Building Iron Forge with Claude Code:
I opened Claude Code and described what I wanted: a workout planner that generates personalized muscle-building routines based on experience level, available equipment, and time constraints.
Claude Code asked follow-up questions about design preferences. I said dark theme, bold typography. Within seconds, it produced:
- A multi-step form for user input
- Responsive UI that works on mobile
- Logic for generating customized workout plans
- Clean, production-ready code
The entire functional app took less time than writing this section of the article. That's the leverage Claude Code provides. Ideas that would have taken weeks to prototype now take minutes to validate.
Phase 2: Create Content Around Your Apps
Building the app is step one. But apps don't sell themselves. You need eyeballs, and the most effective way to get them is content.
Content is free advertising that compounds over time. Unlike paid ads that stop working when you stop paying, a good YouTube video or Twitter thread keeps attracting customers for years.

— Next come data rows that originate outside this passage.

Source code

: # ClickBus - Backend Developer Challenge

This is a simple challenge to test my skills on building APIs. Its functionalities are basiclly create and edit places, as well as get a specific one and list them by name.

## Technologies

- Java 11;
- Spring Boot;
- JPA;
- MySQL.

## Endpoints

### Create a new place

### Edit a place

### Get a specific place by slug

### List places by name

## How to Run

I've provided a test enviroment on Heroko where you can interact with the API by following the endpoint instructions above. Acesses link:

But content does more than just promote your app:
- Builds trust: People buy from those they know and like
- Opens revenue streams: Ad revenue, sponsorships, paid communities
- Creates opportunities: Speaking, consulting, partnerships
- Enables future products: An audience you can launch to repeatedly
I focus on three platforms, each with different strengths:
X (Twitter)
The lowest time investment with viral potential. I spend about 10-15 minutes daily. The key is consistency—posting valuable observations about the problems I'm solving and the tools I'm using.
A typical day: share a tip about Claude Code, engage with a few replies, post something about what I'm building. Nothing elaborate. Just showing up.
YouTube
Highest reward, but more demanding. Each video requires scripting, filming, and editing. But consider this: YouTube captures roughly 2% of all human time spent online. That's an absurd amount of attention available.
I publish tutorials about building with Claude Code, case studies of apps I've created, and breakdowns of my process. Cross-posting clips to X maximizes reach.
Newsletter
Direct inbox access with high engagement rates. My newsletter subscribers convert to customers at rates that make every other channel look weak by comparison. People who give you their email actually want to hear from you.
The content strategy follows what's called "Jab, Jab, Hook":
- Jab: Provide genuine value with no ask
- Jab: Provide more genuine value
- Hook: Promote your product
Most creators invert this. They constantly promote and wonder why nobody engages. Give value three times for every ask. Build trust before selling.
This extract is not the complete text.